Desarde surveyed the rest of the class, all loudly petitioning for the previous figure’s retention, the thoughts of their calculators’ in agreement so perfect as can only be achieved by something mechanical, yet Ellis knew that he was correct.
“I’m sorry Ellis, but I think Luc’s answer was right,” Desarde replied to him, not without sympathy, but completely without understanding.

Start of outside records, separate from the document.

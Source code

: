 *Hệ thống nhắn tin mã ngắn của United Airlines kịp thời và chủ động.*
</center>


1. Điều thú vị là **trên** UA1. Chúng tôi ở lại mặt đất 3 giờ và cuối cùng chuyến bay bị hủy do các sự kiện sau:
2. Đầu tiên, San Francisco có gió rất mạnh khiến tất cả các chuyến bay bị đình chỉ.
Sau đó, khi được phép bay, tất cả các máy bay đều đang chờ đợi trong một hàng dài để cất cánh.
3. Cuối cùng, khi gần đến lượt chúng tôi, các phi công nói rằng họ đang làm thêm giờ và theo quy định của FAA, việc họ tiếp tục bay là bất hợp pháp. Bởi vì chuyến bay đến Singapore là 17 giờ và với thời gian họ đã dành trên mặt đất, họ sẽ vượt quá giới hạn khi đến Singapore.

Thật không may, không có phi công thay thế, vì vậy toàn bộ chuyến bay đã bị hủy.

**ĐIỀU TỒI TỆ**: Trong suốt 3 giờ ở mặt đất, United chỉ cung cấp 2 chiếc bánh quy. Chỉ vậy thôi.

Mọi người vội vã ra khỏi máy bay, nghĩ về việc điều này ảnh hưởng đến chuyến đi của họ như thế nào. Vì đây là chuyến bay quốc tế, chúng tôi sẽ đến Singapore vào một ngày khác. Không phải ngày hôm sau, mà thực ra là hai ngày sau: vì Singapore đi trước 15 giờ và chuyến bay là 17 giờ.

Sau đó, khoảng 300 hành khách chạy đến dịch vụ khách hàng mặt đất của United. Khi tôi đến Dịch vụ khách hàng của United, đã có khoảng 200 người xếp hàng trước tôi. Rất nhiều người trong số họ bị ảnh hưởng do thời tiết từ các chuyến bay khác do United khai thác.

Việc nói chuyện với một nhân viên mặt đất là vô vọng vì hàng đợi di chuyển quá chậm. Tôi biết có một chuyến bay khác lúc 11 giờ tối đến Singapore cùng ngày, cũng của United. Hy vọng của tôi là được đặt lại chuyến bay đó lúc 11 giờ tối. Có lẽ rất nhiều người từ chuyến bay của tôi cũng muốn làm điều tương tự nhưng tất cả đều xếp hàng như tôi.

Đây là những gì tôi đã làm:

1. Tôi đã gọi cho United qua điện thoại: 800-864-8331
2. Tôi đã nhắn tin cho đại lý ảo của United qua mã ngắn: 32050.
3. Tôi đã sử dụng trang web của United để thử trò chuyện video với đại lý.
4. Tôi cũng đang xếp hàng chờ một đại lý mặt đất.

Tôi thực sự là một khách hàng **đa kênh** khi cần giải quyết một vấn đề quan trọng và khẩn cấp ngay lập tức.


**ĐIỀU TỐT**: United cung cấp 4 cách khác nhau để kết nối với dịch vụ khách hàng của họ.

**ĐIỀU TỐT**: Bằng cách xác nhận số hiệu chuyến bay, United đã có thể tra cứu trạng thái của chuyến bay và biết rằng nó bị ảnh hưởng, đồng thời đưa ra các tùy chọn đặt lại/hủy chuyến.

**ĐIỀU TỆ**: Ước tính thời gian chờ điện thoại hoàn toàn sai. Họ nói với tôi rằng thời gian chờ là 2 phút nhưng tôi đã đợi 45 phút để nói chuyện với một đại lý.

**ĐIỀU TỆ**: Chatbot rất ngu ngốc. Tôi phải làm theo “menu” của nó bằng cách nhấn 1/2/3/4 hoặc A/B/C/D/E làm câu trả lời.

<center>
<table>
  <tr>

“But I’m 5 foot 7,” Ellis explained, his voice calm and volatile, the last of his speech was cut off by an explosive burst of laughter from Fontaine, a large boy with whom Ellis had enjoyed a particularly long and productive antipathy. In a flash he was besides his old foe, prodding 6” of malevolent rosewood into his thickly sinewed neck.
“SHUT UP! YOU’RE TOO GODDAMNED BIG!” He screamed, “And you as well,” He continued, gesturing to Avery, who had sniggered along with him, he stomped on their feet and pushed their heads down. He then marched imperiously round the classroom, pushing his classmates down or standing them up on stools and desktops, as he deemed appropriate. He got away with this for all of 3 seconds, before being overwhelmed and absorbed into the scrum of grabbing hands.
(Shut up now, open your eyees and condemn your hidden mind to a lifetime’s decay. Forget how to shine and fly, forget you ever knew. To have spirit is to be a falling star, living requires the Earth to be touched. There is no need to be alone, screaming endless streams of curses into the empty night, singing only to your own accompaniment and feeling out of tune even with that. Join the choir of billions, let your voice enhance and borrow from their glorious, silent harmony, as perfect as the dead are still. This is the paradise that awaits the unborn, a paralysis much to be desired.)
They didn’t see the world as Ellis saw it, they probably never would.